MOST sexually transmitted infections (STIs) can be treated with medication. But sometimes when left untreated, they can have serious reproductive health consequences, among them being infertility.
“Infertility is the inability of a couple to conceive after a year and a half of trying to get pregnant, and can be a source of major distress. It is one of the most common reasons for women to visit their gynaecologists,” says Dr Keisha Buchanan, obstetrician-gynaecologist at ICON Medical Centre.
She says the condition which affects both sexes can be caused by any number of things, but an increasing number of cases have been linked to STIs. These can spread to the womb and to the Fallopian tubes in women, and in men, up along the urethra (through which urine emerges) and the epididymis (the passage where spermatozoa travel from the testicles to the penis).
“The infections cause inflammation and scarring in the pelvic organs in women, such as in the Fallopian tubes and the lining of the womb — a condition called Pelvic Inflammatory Disease. This blocks the passage of the egg so that it cannot meet and be fertilised by the sperm. In men, inflammation of the epididymis and urethra causes scarring and blocks the passage of sperm. This causes the sperm count to fall off,” Dr Buchanan explained.
She said among the list of STIs that may cause infertility are chlamydia, which is the most common, gonorrhea, trichomoniasis, mycoplasma and ureaplasma. Others such as HIV, hepatitis B and C and herpes, however, carry their own set of risks but do not cause infertility.
She said that people should always investigate their sexual health, especially if they suspect that they could be carrying an infection. She acknowledges, however, that this can sometimes be hard to detect since most of these STIs are subtle and tend to be asymptomatic. This means that whichever party has the infection may not notice any problems, and so may be unaware that they need to get treatment.
“Symptoms in women may present with a watery, milky or yellow vaginal discharge, a blood-stained vaginal discharge, pain in the lower abdomen, pain during sex, fever, symptoms similar to a urinary tract infection — such as burning while urinating and passing the urine too often; while in men you may also see a watery, milky or yellow blood-stained discharge from the penis, pain in the testicles, groin pain, passing the urine too often, or burning during the passage of urine,” Dr Buchanan shared.
In cases where oral sex is practised, soreness in the throat or a discharge in the throat may be present.
Fortunately, however, Dr Buchanan said that these potentially dangerous infections may be easily treated once they are discovered early.

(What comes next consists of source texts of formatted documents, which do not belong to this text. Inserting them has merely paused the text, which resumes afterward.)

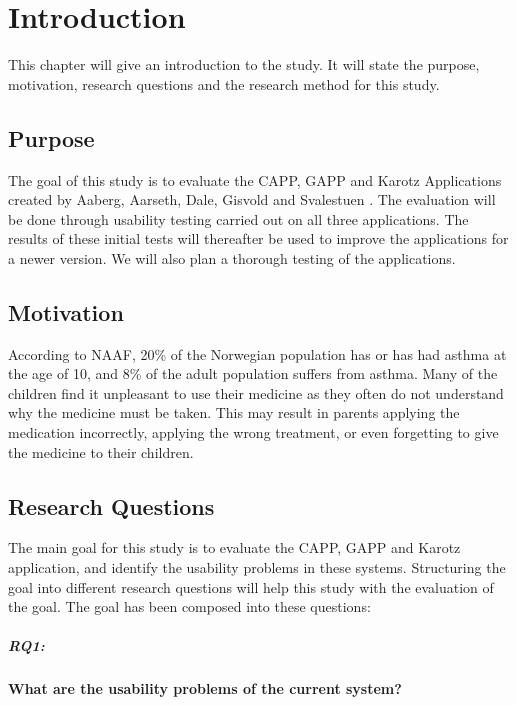 \chapter{Introduction}
\label{chp:introduction}

This chapter will give an introduction to the study. It will state the purpose, motivation, research questions and the research method for this study. 

\section{Purpose}
\label{sec:purpose}
The goal of this study is to evaluate the CAPP, GAPP and Karotz Applications created by Aaberg, Aarseth, Dale, Gisvold and Svalestuen \cite{CustomerDriven}.
The evaluation will be done through usability testing carried out on all three applications. The results of these initial tests will thereafter be used to improve the applications for a newer version. 
We will also plan a thorough testing of the applications.


\section{Motivation}
\label{sec:motivation}
According to NAAF, 20\% \cite{NAAF} of the Norwegian population has or has had asthma at the age of 10, and 8\% of the adult population suffers from asthma. Many of the children find it unpleasant to use their medicine as they often do not understand why the medicine must be taken. This may result in parents applying the medication incorrectly, applying the wrong treatment, or even forgetting to give the medicine to their children. 


\section{Research Questions}
\label{sec:researchquestions}
The main goal for this study is to evaluate the CAPP, GAPP and Karotz application, and identify the usability problems in these systems. Structuring the goal into different research questions will help this study with the evaluation of the goal. The goal has been composed into these questions:

\paragraph{RQ1:}
\textbf{What are the usability problems of the current system?}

“These infections can be treated with antibiotics; however, the longer the infection is present and is untreated, the greater the chances of damage to the reproductive organs, and thus the likelihood of infertility problems. When some patients do get tested and discover that they have chlamydia, the infection could have already been present for several months,” she said.

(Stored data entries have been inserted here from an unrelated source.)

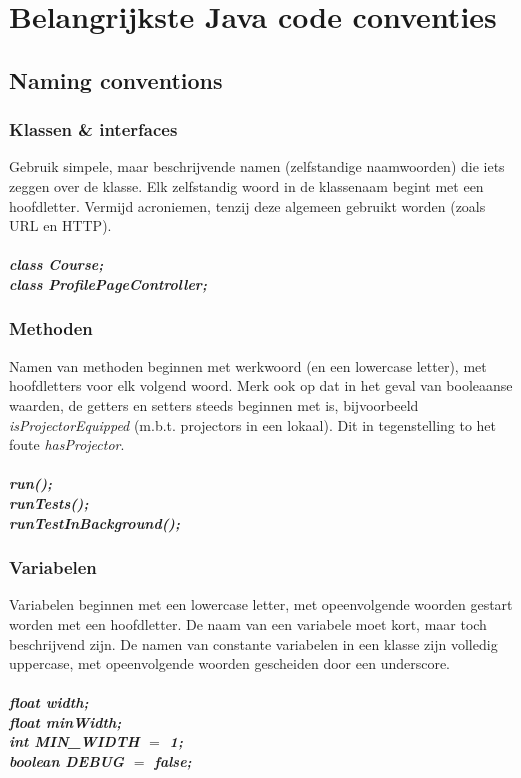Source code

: \section{Belangrijkste Java code conventies}
\subsection{Naming conventions}
	\subsubsection{Klassen \& interfaces}
		Gebruik simpele, maar beschrijvende namen (zelfstandige naamwoorden) die iets zeggen over de klasse. Elk zelfstandig woord in de klassenaam begint met een hoofdletter. Vermijd acroniemen, tenzij deze algemeen gebruikt worden (zoals URL en HTTP).
		\\ \\
		\emph{\textbf{class Course;}} \\
		\emph{\textbf{class ProfilePageController;}}
		
	\subsubsection{Methoden}
		Namen van methoden beginnen met werkwoord (en een lowercase letter), met hoofdletters voor elk volgend woord.
		Merk ook op dat in het geval van booleaanse waarden, de getters en setters steeds beginnen met is, bijvoorbeeld \emph{isProjectorEquipped} (m.b.t. projectors in een lokaal). 
		Dit in tegenstelling to het foute \emph{hasProjector}.
		\\ \\
		\emph{\textbf{run();}} \\
		\emph{\textbf{runTests();}} \\
		\emph{\textbf{runTestInBackground();}}
		
	\subsubsection{Variabelen}
		Variabelen beginnen met een lowercase letter, met opeenvolgende woorden gestart worden met een hoofdletter. 
		De naam van een variabele moet kort, maar toch beschrijvend zijn. 
		De namen van constante variabelen in een klasse zijn volledig uppercase, met opeenvolgende woorden gescheiden door een underscore.
		\\ \\		
		\emph{\textbf{float width;}} \\
		\emph{\textbf{float minWidth;}} \\
		\emph{\textbf{int MIN\_WIDTH $=$ 1;}} \\
		\emph{\textbf{boolean DEBUG $=$ false;}} \\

Dr Buchanan advised that it is always best to use a condom, to have one sexual partner, or to abstain in an effort to protect yourself against these infections. In the event that you have unprotected sex or sex with multiple partners, Dr Buchanan recommends that you get tested for STIs. She warns against relying on the onset of symptoms alone, because this may be misleading.
“It is important to note that most people who get these infections and are treated will fully recover and will not become infertile. Along with STIs, there are other causes of infertility, such as hormonal imbalances in men and women — fibroids and womb polyps in women, and in men, factors that decrease sperm production such as an excessive exposure of the testicles to heat, cigarette and marijuana smoking.”